Despite the fact that she obviously did not see the articles as positive, the “p.r. guy” minimized Reid’s reaction to the posts and pushed aside her interests leaving her to fight for herself. It seems as if this is another example of a university failing to serve the best interest of a student athlete. Despite the idea that the articles were “positive,” the comments she got online also followed her on the field where hecklers mocked her appearance.

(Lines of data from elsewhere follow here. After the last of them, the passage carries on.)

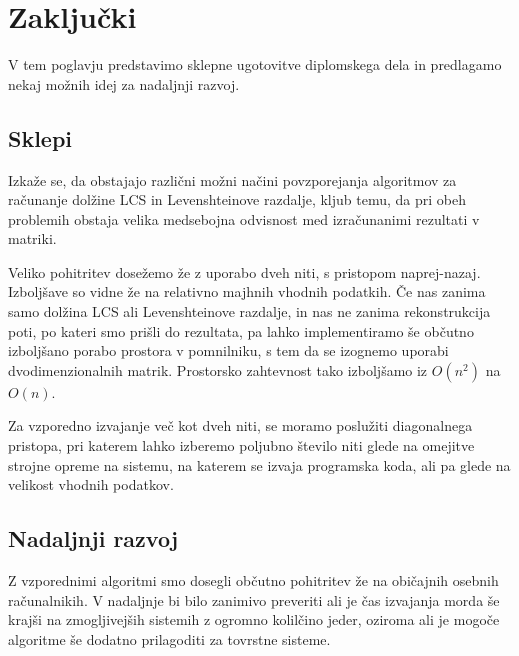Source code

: \documentclass[a4paper,12pt,openright]{book}
\begin{document}
\chapter{Zaključki}

V tem poglavju predstavimo sklepne ugotovitve diplomskega dela in predlagamo nekaj možnih idej za nadaljnji razvoj.

\section{Sklepi}

Izkaže se, da obstajajo različni možni načini povzporejanja algoritmov za računanje dolžine LCS in Levenshteinove razdalje, kljub temu, da pri obeh problemih obstaja velika medsebojna odvisnost med izračunanimi rezultati v matriki. 

Veliko pohitritev dosežemo že z uporabo dveh niti, s pristopom naprej-nazaj. Izboljšave so vidne že na relativno majhnih vhodnih podatkih. Če nas zanima samo dolžina LCS ali Levenshteinove razdalje, in nas ne zanima rekonstrukcija poti, po kateri smo prišli do rezultata, pa lahko implementiramo še občutno izboljšano porabo prostora v pomnilniku, s tem da se izognemo uporabi dvodimenzionalnih matrik. Prostorsko zahtevnost tako izboljšamo iz \begin{math}O(n^2)\end{math} na \begin{math}O(n)\end{math}. 

Za vzporedno izvajanje več kot dveh niti, se moramo poslužiti diagonalnega pristopa, pri katerem lahko izberemo poljubno število niti glede na omejitve strojne opreme na sistemu, na katerem se izvaja programska koda, ali pa glede na velikost vhodnih podatkov. 

\section{Nadaljnji razvoj}

Z vzporednimi algoritmi smo dosegli občutno pohitritev že na običajnih osebnih računalnikih. V nadaljnje bi bilo zanimivo preveriti ali je čas izvajanja morda še krajši na zmogljivejših sistemih z ogromno kolilčino jeder, oziroma ali je mogoče algoritme še dodatno prilagoditi za tovrstne sisteme. 



\raggedright




\printbibliography[heading=bibintoc,title={Literatura}]
\end{document}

Reid also talks about how she and her teammates dealt with the hecklers along with expectations and pressures put on them because of their looks as female student-athletes:

We all had similar experiences, and I think by talking about it we realized how ridiculously hard on ourselves we were being. By understanding that we shared many of the same self-doubts, we made active efforts to support each other as often as we could. Only good things come from reminding your friends that they are beautiful — just the way they are. Over time, I learned to use the jeering as motivation. If a fan yelled at me about my scrawny arms, I would roll up my sleeves. If someone called me “manly,” I’d be sure to go extra hard on my next tackle. More than anything else, though, I think my work in the anatomy lab, taught me to appreciate my body .

While Reid and other Duke players ultimately turned the articles and hecklers into something useful, she went on to discuss how she considered the way that the posts focusing on her looks impacted her soccer career. Before the draft she says she worried that teams would only know her from the viral articles about her rather than her play on the field.

Those issues were put aside when she was selected by the NC Courage. After she was picked she says her new coaches “shook my hand and told me how glad they were to have me on the team. They mentioned how they’d been watching my play for the last few years and complimented me on Duke’s success.” For now Reid can focus on her studies as a premed student while she trains in preparation to try to earn a spot on the NC Courage. Hopefully, sharing her story will make it easier for her to set the record straight about who she is and how she is publicly represented as she gets set to graduate from Duke and take the next steps in her career.